Electric airplanes are getting more numerous, with the latest making its initial flight in Augsburg, Germany. The Elektra One, developed by Calin Gologan of PC-Aero, was flown by test pilot Jon Karkow.
Since that flight, the aircraft has completed an additional three flights for up to 30 minutes. It will next be upgraded with a variable pitch prop and retractable landing gear.
Karkow was the project leader and test pilot for the around-the-world Virgin Global Flyer, and more recently served as technical program manager for the Virgin Galactic commercial space program at Scaled Composites in California.
The single-seat Elektra One is claimed to have a three-hour endurance using rechargeable batteries and a range of more than 216 nm. The aircraft has a payload of 220 pounds and is claimed to cruise at 86 knots.
It is the first of a family of airplanes. The Elektra Two will carry two passengers, while the Elektra Four will carry four. Half of the design work is completed for the two-seat model.
Every electric airplane needs a solar-powered hangar, right? After all, there is a lot of battery recharging to do between flights. Elektra One comes with its own solar-powered hangar. The complete system, airplane and hangar, will enter the market at a goal price of $141,300, a variable price based on the Euro.

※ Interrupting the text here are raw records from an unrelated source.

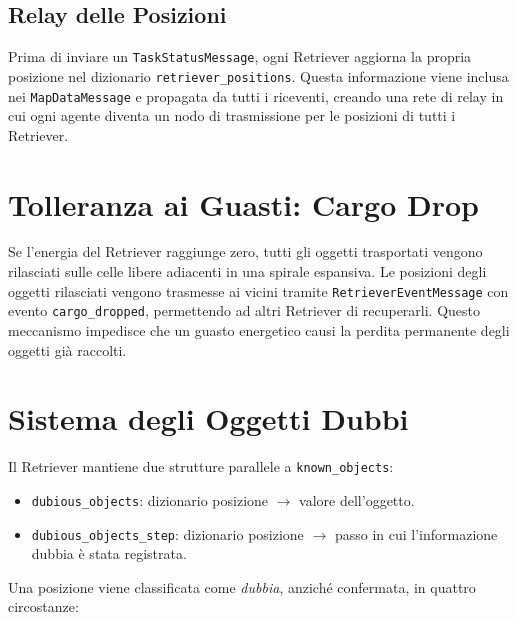 \subsection{Relay delle Posizioni}

Prima di inviare un \texttt{TaskStatusMessage}, ogni Retriever aggiorna la propria
posizione nel dizionario \texttt{retriever\_positions}. Questa informazione viene
inclusa nei \texttt{MapDataMessage} e propagata da tutti i riceventi, creando una
rete di relay in cui ogni agente diventa un nodo di trasmissione per le posizioni
di tutti i Retriever.

\section{Tolleranza ai Guasti: Cargo Drop}

Se l'energia del Retriever raggiunge zero, tutti gli oggetti trasportati vengono
rilasciati sulle celle libere adiacenti in una spirale espansiva. Le posizioni
degli oggetti rilasciati vengono trasmesse ai vicini tramite
\texttt{RetrieverEventMessage} con evento \texttt{cargo\_dropped}, permettendo
ad altri Retriever di recuperarli. Questo meccanismo impedisce che un guasto
energetico causi la perdita permanente degli oggetti gi\`a raccolti.

\section{Sistema degli Oggetti Dubbi}
\label{sec:dubious}

Il Retriever mantiene due strutture parallele a \texttt{known\_objects}:

\begin{itemize}
    \item \texttt{dubious\_objects}: dizionario posizione $\to$ valore dell'oggetto.
    \item \texttt{dubious\_objects\_step}: dizionario posizione $\to$ passo in cui
          l'informazione dubbia \`e stata registrata.
\end{itemize}

Una posizione viene classificata come \textit{dubbia}, anziché confermata, in
quattro circostanze:

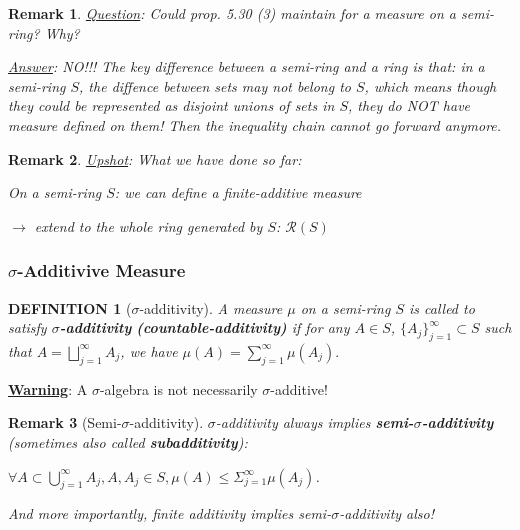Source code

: \documentclass[12pt]{article}
\theoremstyle{blueplain}
\theoremstyle{bluedef}
\newtheorem{definition}{DEFINITION}[section]
\theoremstyle{blueremark}
\newtheorem{remark}{Remark}[section]
\numberwithin{equation}{section}
\begin{document}
\begin{remark}
  \underline{Question}: Could prop. 5.30 (3) maintain for a measure on a semi-ring? Why?

  \underline{Answer}: NO!!! The key difference between a semi-ring and a ring is that: in a semi-ring $S$, the diffence between sets may not belong to $S$, which means though they could be represented as disjoint unions of sets in $S$, they do NOT have measure defined on them! Then the inequality chain cannot go forward anymore.
\end{remark}

\begin{remark}
  \underline{Upshot}: What we have done so far:

  On a semi-ring $S$: we can define a finite-additive measure

  $\rightarrow$ extend to the whole ring generated by $S$: $\mathcal{R}(S)$
\end{remark}

\subsubsection{$\sigma$-Additivive Measure}

\begin{definition}[$\sigma$-additivity]

  A measure $\mu$ on a semi-ring $S$ is called to satisfy \textbf{$\sigma$-additivity} \textbf{(countable-additivity)} if for any $A \in S$, $\{A_j\}_{j=1}^{\infty} \subset S$ such that $A = \bigsqcup_{j=1}^\infty A_j$, we have
  \(\mu(A) = \sum_{j=1}^\infty \mu(A_j).\)
\end{definition}

\textbf{\underline{Warning}}: A $\sigma$-algebra is not necessarily $\sigma$-additive!

\begin{remark}[Semi-$\sigma$-additivity]

  $\sigma$-additivity always implies \textbf{semi-$\sigma$-additivity} (sometimes also called \textbf{subadditivity}):

  $\forall A \subset \bigcup_{j=1}^{\infty} A_j, A,A_j \in S, \mu(A) \leq \Sigma_{j=1}^{\infty}\mu(A_j)$.

  And more importantly, finite additivity implies semi-$\sigma$-additivity also!
\end{remark}
\end{document}
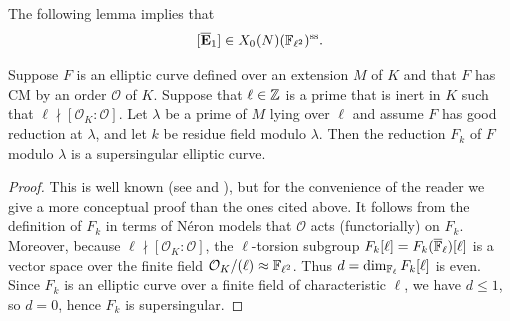 \documentclass{article} \usepackage[active]{srcltx}
\newcommand{\eE}{\mathbf{E}}
\newcommand{\Felltwo}{\F_{\ell^2}}
\renewcommand{\O}{\mathcal{O}}
\DeclareMathOperator{\supersingular}{ss}
\renewcommand{\ss}{\supersingular}
\begin{document}
The following lemma implies that
$$
  [\overline{\eE}_1] \in X_0(N)(\Felltwo)^{\ss}.
$$
\begin{lemma}\label{lem:cmred}
Suppose $F$ is an elliptic curve defined over an extension $M$ of $K$ and that
$F$ has  CM by an order $\O$ of $K$. Suppose that $\ell\in\ZZ$ is a prime
that is inert in $K$ such that $\ell\nmid [\O_K:\O]$.  
Let $\lambda$ be a prime of $M$ lying over $\ell$ and
assume $F$ has good reduction at $\lambda$, and let $k$ be residue field
modulo $\lambda$.
Then the reduction $F_k$ of $F$ modulo $\lambda$ is a supersingular
elliptic curve.
\end{lemma}
\begin{proof}
  This is well known (see \cite[Ch.~10, \S4, Thm.~10, Case
  1]{lang:elliptic} and \cite[Exercise
  2.30]{silverman:aec2}), but for the convenience of the reader we
  give a more conceptual proof than the ones cited above.
  It follows from the definition of $F_k$ in terms of N\'eron models
  that $\O$ acts (functorially) on $F_k$.  Moreover, because
  $\ell\nmid [\O_K:\O]$, the $\ell$-torsion subgroup $F_k[\ell] =
  F_k(\Fbar_{\ell})[\ell]$ is a vector space over the finite field
  $\O_K/(\ell) \ncisom \F_{\ell^2}$.  Thus $d=\dim_{\F_{\ell}}
  F_k[\ell]$ is even.  Since $F_k$ is an elliptic curve over a finite
  field of characteristic $\ell$, we have $d\leq 1$, so $d=0$, hence
  $F_k$ is supersingular.
\end{proof}
\end{document}
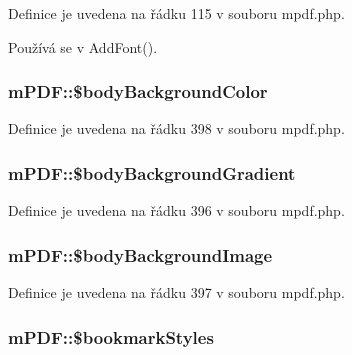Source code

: Definice je uvedena na řádku 115 v souboru mpdf.\-php.



Používá se v Add\-Font().

\hypertarget{classm_p_d_f_a701ef2b6bb3e1eda60126f0e9bbd1d37}{
\subsubsection[{\$body\-Background\-Color}]{\setlength{\rightskip}{0pt plus 5cm}m\-P\-D\-F\-::\$body\-Background\-Color}}\label{classm_p_d_f_a701ef2b6bb3e1eda60126f0e9bbd1d37}


Definice je uvedena na řádku 398 v souboru mpdf.\-php.

\hypertarget{classm_p_d_f_a257ca4fd010273e07b1d10eb3b662bdd}{
\subsubsection[{\$body\-Background\-Gradient}]{\setlength{\rightskip}{0pt plus 5cm}m\-P\-D\-F\-::\$body\-Background\-Gradient}}\label{classm_p_d_f_a257ca4fd010273e07b1d10eb3b662bdd}


Definice je uvedena na řádku 396 v souboru mpdf.\-php.

\hypertarget{classm_p_d_f_ad9a0ac06604e4bbc503074a38dbb642c}{
\subsubsection[{\$body\-Background\-Image}]{\setlength{\rightskip}{0pt plus 5cm}m\-P\-D\-F\-::\$body\-Background\-Image}}\label{classm_p_d_f_ad9a0ac06604e4bbc503074a38dbb642c}


Definice je uvedena na řádku 397 v souboru mpdf.\-php.

\hypertarget{classm_p_d_f_a6d5a12f0aeb149a1b66efda90279a81f}{
\subsubsection[{\$bookmark\-Styles}]{\setlength{\rightskip}{0pt plus 5cm}m\-P\-D\-F\-::\$bookmark\-Styles}}\label{classm_p_d_f_a6d5a12f0aeb149a1b66efda90279a81f}


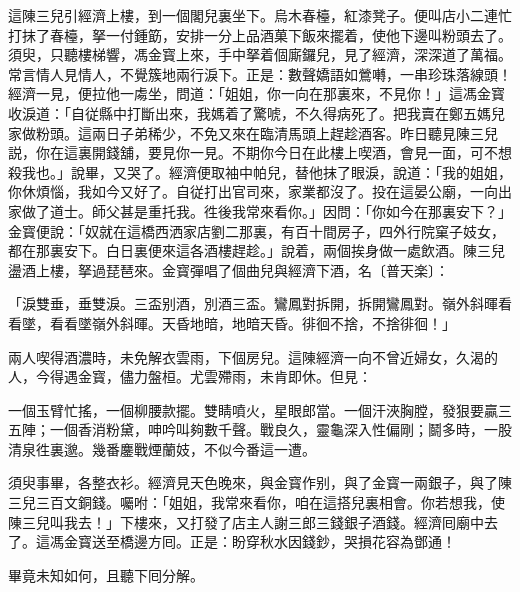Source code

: 這陳三兒引經濟上樓，到一個閣兒裏坐下。烏木春檯，紅漆凳子。便叫店小二連忙打抹了春檯，拏一付鍾筯，安排一分上品酒菓下飯來擺着，使他下邊叫粉頭去了。須臾，只聽樓梯響，馮金寳上來，手中拏着個廝鑼兒，見了經濟，深深道了萬福。常言情人見情人，不覺簇地兩行淚下。正是：數聲嬌語如鶯囀，一串珍珠落線頭！經濟一見，便拉他一䖏坐，問道：「姐姐，你一向在那裏來，不見你！」這馮金寳收淚道：「自従縣中打斷出來，我媽着了驚唬，不久得病死了。把我賣在鄭五媽兒家做粉頭。這兩日子弟稀少，不免又來在臨清馬頭上趕趁酒客。昨日聽見陳三兒説，你在這裏開錢舖，要見你一見。不期你今日在此樓上喫酒，會見一面，可不想殺我也。」說畢，又哭了。經濟便取袖中帕兒，替他抹了眼淚，說道：「我的姐姐，你休煩惱，我如今又好了。自従打出官司來，家業都沒了。投在這晏公廟，一向出家做了道士。師父甚是重托我。徃後我常來看你。」因問：「你如今在那裏安下？」金寳便說：「奴就在這橋西洒家店劉二那裏，有百十間房子，四外行院窠子妓女，都在那裏安下。白日裏便來這各酒樓趕趁。」說着，兩個挨身做一處飲酒。陳三兒盪酒上樓，拏過琵琶來。金寳彈唱了個曲兒與經濟下酒，名〔普天楽〕：

\begin{myquote}
「淚雙垂，垂雙淚。三盃别酒，別酒三盃。鸞鳳對拆開，拆開鸞鳳對。嶺外斜暉看看墜，看看墜嶺外斜暉。天昏地暗，地暗天昏。徘徊不捨，不捨徘徊！」
\end{myquote}

兩人喫得酒濃時，未免解衣雲雨，下個房兒。這陳經濟一向不曾近婦女，久渴的人，今得遇金寳，儘力盤桓。尤雲殢雨，未肯即休。但見：

\begin{myquote}
一個玉臂忙搖，一個柳腰款擺。雙睛噴火，星眼郎當。一個汗浹胸膛，發狠要贏三五陣；一個香消粉黛，呻吟叫夠數千聲。戰良久，靈龜深入性偏剛；鬬多時，一股清泉徃裏邈。幾番鏖戰煙蘭妓，不似今番這一遭。
\end{myquote}

須臾事畢，各整衣衫。經濟見天色晚來，與金寳作别，與了金寳一兩銀子，與了陳三兒三百文銅錢。囑咐：「姐姐，我常來看你，咱在這搭兒裏相會。你若想我，使陳三兒叫我去！」下樓來，又打發了店主人謝三郎三錢銀子酒錢。經濟囘廟中去了。這馮金寳送至橋邊方囘。正是：盼穿秋水因錢鈔，哭損花容為鄧通！

畢竟未知如何，且聽下囘分解。

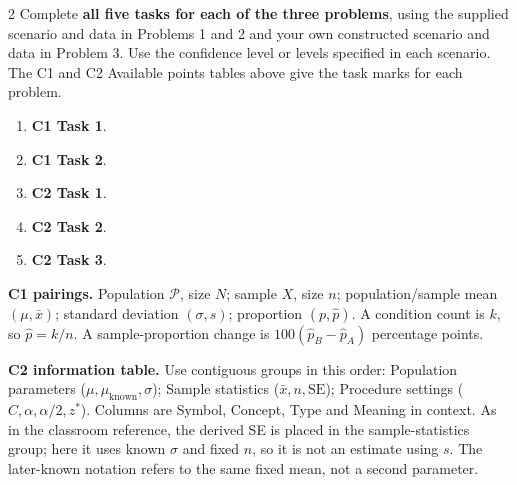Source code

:\begin{multicols}{2}
\raggedcolumns
{}
Complete \textbf{all five tasks for each of the three problems}, using the supplied scenario and data in Problems 1 and 2 and your own constructed scenario and data in Problem 3. Use the confidence level or levels specified in each scenario. The C1 and C2 Available points tables above give the task marks for each problem.
\begin{enumerate}[label=(\alph*),itemsep=1pt]
\item \textbf{C1 Task 1}. \cOneA
\item \textbf{C1 Task 2}. \cOneB
\columnbreak
\item \textbf{C2 Task 1}. \cTwoA
\item \textbf{C2 Task 2}. \cTwoB
\item \textbf{C2 Task 3}. \cTwoC
\end{enumerate}

\begingroup\small
\textbf{C1 pairings.} Population $\mathcal P$, size $N$; sample $X$, size $n$; population/sample mean $(\mu,\bar x)$; standard deviation $(\sigma,s)$; proportion $(p,\hat p)$. A condition count is $k$, so $\hat p=k/n$. A sample-proportion change is $100(\hat p_B-\hat p_A)$ percentage points.

\textbf{C2 information table.} Use contiguous groups in this order: Population parameters ($\mu,\mu_{\mathrm{known}},\sigma$); Sample statistics ($\bar x,n,\mathrm{SE}$); Procedure settings ($C,\alpha,\alpha/2,z^*$). Columns are Symbol, Concept, Type and Meaning in context. As in the classroom reference, the derived SE is placed in the sample-statistics group; here it uses known $\sigma$ and fixed $n$, so it is not an estimate using $s$. The later-known notation refers to the same fixed mean, not a second parameter.


\end{multicols}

The aircraft will first be offered in Germany in the Ultralight class, or it can be sold in the United States as Experimental when it comes to market. Eventually it will be sold as a U.S. light sport aircraft, when ASTM standards are completed for electric aircraft. That could take one to two years, designer Gologan said in a telephone interview from Germany. Gologan will complete German and ASTM certification, and then sell the project to Neo Wings for serious production.
The aircraft will enter the NASA/CAFÉ Green Flight Challenge in July 2011. The aircraft will be shown at Aero Friedrichshafen in April, where it will enter a separate competition for efficient aircraft. Its hangar will be used at the show.
“We are [going to be] flying at zero carbon dioxide, a three-hour endurance, noise of 50 decibels, which is half that of an LSA and five times less than a Part 23 airplane, and at low cost of $35 to $40 per hour,” Gologan said.